Like the hundreds of women who have graced our walls with their strength and courage, Shannon found more than just a room. She found a home away from home, a place of healing where she could buckle down for the fight. In her fellow houseguests she found a ready-made support network, a group of women who needed no explanation to understand the physical and emotional toll breast cancer therapy can take. And as they moved on, one by one, Shannon took on the role of welcoming new guests into her adopted home.
“I learned so much from these amazing women who were so positive. We could sit and gab about anything, watch Grey’s Anatomy or just go for a walk,” says Shannon, her voice cracking with emotion, “And when you’re scared or you doubt your symptoms, when you feel like you are alone there’s always someone there to say ‘Yes, you’re okay, you’re doing alright.’” Having that support network wasn’t only a relief to Shannon; it helped her husband and two sons deal with the fear of leaving mom alone in the big city. After helping her settle in and seeing how beautiful the house was, Shannon took strength from her boys knowing exactly where she was. It doesn’t take research studies or statistics to know how much of a difference that peace of mind makes to the cancer journey. With her family, a close group of friends and the incredible support of her co-workers, Shannon had no doubt just how badly the people who love her needed her to fight the disease.
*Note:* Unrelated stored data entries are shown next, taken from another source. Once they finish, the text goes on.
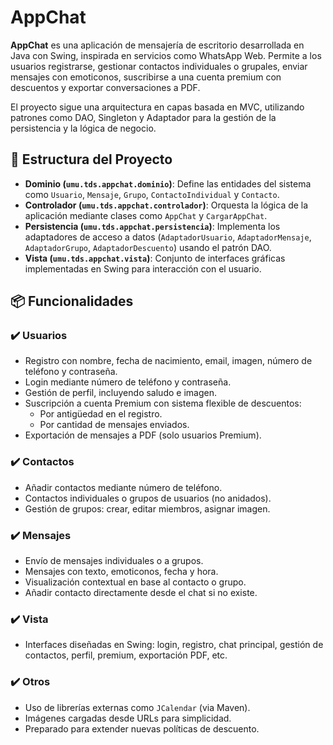 # AppChat

**AppChat** es una aplicación de mensajería de escritorio desarrollada en Java con Swing, inspirada en servicios como WhatsApp Web. Permite a los usuarios registrarse, gestionar contactos individuales o grupales, enviar mensajes con emoticonos, suscribirse a una cuenta premium con descuentos y exportar conversaciones a PDF.

El proyecto sigue una arquitectura en capas basada en MVC, utilizando patrones como DAO, Singleton y Adaptador para la gestión de la persistencia y la lógica de negocio.

## 🧩 Estructura del Proyecto

- **Dominio (`umu.tds.appchat.dominio`)**: Define las entidades del sistema como `Usuario`, `Mensaje`, `Grupo`, `ContactoIndividual` y `Contacto`.
- **Controlador (`umu.tds.appchat.controlador`)**: Orquesta la lógica de la aplicación mediante clases como `AppChat` y `CargarAppChat`.
- **Persistencia (`umu.tds.appchat.persistencia`)**: Implementa los adaptadores de acceso a datos (`AdaptadorUsuario`, `AdaptadorMensaje`, `AdaptadorGrupo`, `AdaptadorDescuento`) usando el patrón DAO.
- **Vista (`umu.tds.appchat.vista`)**: Conjunto de interfaces gráficas implementadas en Swing para interacción con el usuario.

## 📦 Funcionalidades

### ✔️ Usuarios
- Registro con nombre, fecha de nacimiento, email, imagen, número de teléfono y contraseña.
- Login mediante número de teléfono y contraseña.
- Gestión de perfil, incluyendo saludo e imagen.
- Suscripción a cuenta Premium con sistema flexible de descuentos:
  - Por antigüedad en el registro.
  - Por cantidad de mensajes enviados.
- Exportación de mensajes a PDF (solo usuarios Premium).

### ✔️ Contactos
- Añadir contactos mediante número de teléfono.
- Contactos individuales o grupos de usuarios (no anidados).
- Gestión de grupos: crear, editar miembros, asignar imagen.

### ✔️ Mensajes
- Envío de mensajes individuales o a grupos.
- Mensajes con texto, emoticonos, fecha y hora.
- Visualización contextual en base al contacto o grupo.
- Añadir contacto directamente desde el chat si no existe.

### ✔️ Vista
- Interfaces diseñadas en Swing: login, registro, chat principal, gestión de contactos, perfil, premium, exportación PDF, etc.

### ✔️ Otros
- Uso de librerías externas como `JCalendar` (via Maven).
- Imágenes cargadas desde URLs para simplicidad.
- Preparado para extender nuevas políticas de descuento.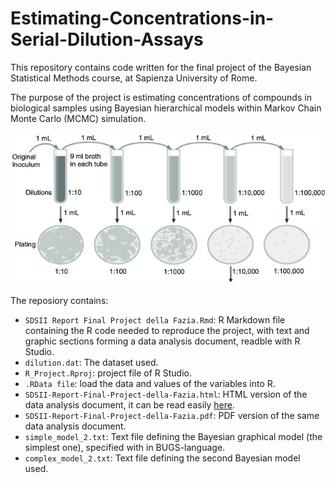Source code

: # Estimating-Concentrations-in-Serial-Dilution-Assays

This repository contains code written for the final project of the Bayesian Statistical Methods course, at Sapienza University of Rome.

The purpose of the project is estimating concentrations of compounds in biological samples using Bayesian hierarchical models within Markov Chain Monte Carlo (MCMC) simulation.

![Example of serial dilution](https://github.com/AlessandradellaFazia/Estimating-Concentrations-in-Serial-Dilution-Assays/blob/main/images/elisa.jpg)


The reposiory contains: 

- `SDSII Report Final Project della Fazia.Rmd`: R Markdown file containing the R code needed to reproduce the project, with text and graphic sections forming a data analysis document, readble with R Studio.
- `dilution.dat`: The dataset used.
- `R_Project.Rproj`: project file of R Studio.
- `.RData file`: load the data and values of the variables into R.
- `SDSII-Report-Final-Project-della-Fazia.html`: HTML version of the data analysis document, it can be read easily [here](https://htmlpreview.github.io/?https://github.com/AlessandradellaFazia/Estimating-Concentrations-in-Serial-Dilution-Assays/blob/main/SDSII-Report-Final-Project-della-Fazia.html).
- `SDSII-Report-Final-Project-della-Fazia.pdf`: PDF version of the same data analysis document.
- `simple_model_2.txt`: Text file defining the Bayesian graphical model (the simplest one), specified with in BUGS-language.
- `complex_model_2.txt`: Text file defining the second Bayesian model used. 
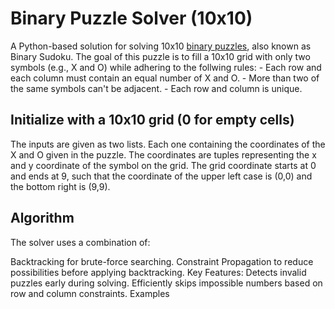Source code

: # Binary Puzzle Solver (10x10)

A Python-based solution for solving 10x10 [binary puzzles](https://en.wikipedia.org/wiki/Takuzu), also known as Binary Sudoku. The goal of this puzzle is to fill a 10x10 grid with only two symbols (e.g., X and O) while adhering to the follwing rules:
    - Each row and each column must contain an equal number of X and O.
    - More than two of the same symbols can't be adjacent.
    - Each row and column is unique.

## Initialize with a 10x10 grid (0 for empty cells)
The inputs are given as two lists. Each one containing the coordinates of the X and O given in the puzzle. The coordinates are tuples representing the x and y coordinate of the symbol on the grid. The grid coordinate starts at 0 and ends at 9, such that the coordinate of the upper left case is (0,0) and the bottom right is (9,9). 

## Algorithm
The solver uses a combination of:

Backtracking for brute-force searching.
Constraint Propagation to reduce possibilities before applying backtracking.
Key Features:
Detects invalid puzzles early during solving.
Efficiently skips impossible numbers based on row and column constraints.
Examples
“A group of my friends came to visit and we all bought pink bras at Victoria’s Secret. The people I work with were so amazing – they pooled together $500 for travel costs and one teacher even used her air miles so I could fly home twice to see my family.”
Sometimes it takes something scary to show you what’s important in life. For Shannon, her experience at Sorrentino’s Compassion House awoke a desire to make sure other women have the same opportunities for support, strength and comfort during the fight. Since returning to Fort McMurray and getting back to work, Shannon has been visiting local organizations and companies to help raise funds to double the capacity of the house. “If I had the money I would give whatever I could. This is my way of contributing, to share my experience and help raise awareness so other women have the same chance I did,” says Shannon, her voice gaining strength as she goes, “When people ask me ‘how are you feeling?’ I tell them I’m tired. I tell them I’m sore. But I tell them that emotionally I am stronger than ever because of what happened to me at Compassion House.”